**What is needed:**
Print back every record below, exactly as it stands.

**Records provided:**
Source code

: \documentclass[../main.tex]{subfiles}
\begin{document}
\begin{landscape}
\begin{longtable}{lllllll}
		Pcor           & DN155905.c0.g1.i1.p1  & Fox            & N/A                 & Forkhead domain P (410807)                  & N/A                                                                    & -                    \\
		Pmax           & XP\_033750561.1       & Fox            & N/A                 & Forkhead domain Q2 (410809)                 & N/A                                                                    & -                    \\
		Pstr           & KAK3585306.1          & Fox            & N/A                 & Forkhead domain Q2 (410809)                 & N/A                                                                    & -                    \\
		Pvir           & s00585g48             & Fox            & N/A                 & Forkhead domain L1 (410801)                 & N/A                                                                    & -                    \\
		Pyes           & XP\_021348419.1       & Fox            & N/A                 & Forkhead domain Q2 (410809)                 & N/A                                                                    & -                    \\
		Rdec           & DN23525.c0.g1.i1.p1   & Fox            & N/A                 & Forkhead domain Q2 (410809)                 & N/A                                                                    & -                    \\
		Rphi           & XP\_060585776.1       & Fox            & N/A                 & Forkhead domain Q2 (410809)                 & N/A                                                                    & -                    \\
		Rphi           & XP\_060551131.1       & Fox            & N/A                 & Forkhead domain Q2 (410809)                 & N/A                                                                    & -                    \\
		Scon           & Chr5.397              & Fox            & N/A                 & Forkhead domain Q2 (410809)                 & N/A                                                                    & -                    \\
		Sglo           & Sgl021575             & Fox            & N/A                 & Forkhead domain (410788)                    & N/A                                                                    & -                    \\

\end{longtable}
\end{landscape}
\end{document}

**Answer space:**
Source code

: \documentclass[../main.tex]{subfiles}
\begin{document}
\begin{landscape}
\begin{longtable}{lllllll}
		Pcor           & DN155905.c0.g1.i1.p1  & Fox            & N/A                 & Forkhead domain P (410807)                  & N/A                                                                    & -                    \\
		Pmax           & XP\_033750561.1       & Fox            & N/A                 & Forkhead domain Q2 (410809)                 & N/A                                                                    & -                    \\
		Pstr           & KAK3585306.1          & Fox            & N/A                 & Forkhead domain Q2 (410809)                 & N/A                                                                    & -                    \\
		Pvir           & s00585g48             & Fox            & N/A                 & Forkhead domain L1 (410801)                 & N/A                                                                    & -                    \\
		Pyes           & XP\_021348419.1       & Fox            & N/A                 & Forkhead domain Q2 (410809)                 & N/A                                                                    & -                    \\
		Rdec           & DN23525.c0.g1.i1.p1   & Fox            & N/A                 & Forkhead domain Q2 (410809)                 & N/A                                                                    & -                    \\
		Rphi           & XP\_060585776.1       & Fox            & N/A                 & Forkhead domain Q2 (410809)                 & N/A                                                                    & -                    \\
		Rphi           & XP\_060551131.1       & Fox            & N/A                 & Forkhead domain Q2 (410809)                 & N/A                                                                    & -                    \\
		Scon           & Chr5.397              & Fox            & N/A                 & Forkhead domain Q2 (410809)                 & N/A                                                                    & -                    \\
		Sglo           & Sgl021575             & Fox            & N/A                 & Forkhead domain (410788)                    & N/A                                                                    & -                    \\

\end{longtable}
\end{landscape}
\end{document}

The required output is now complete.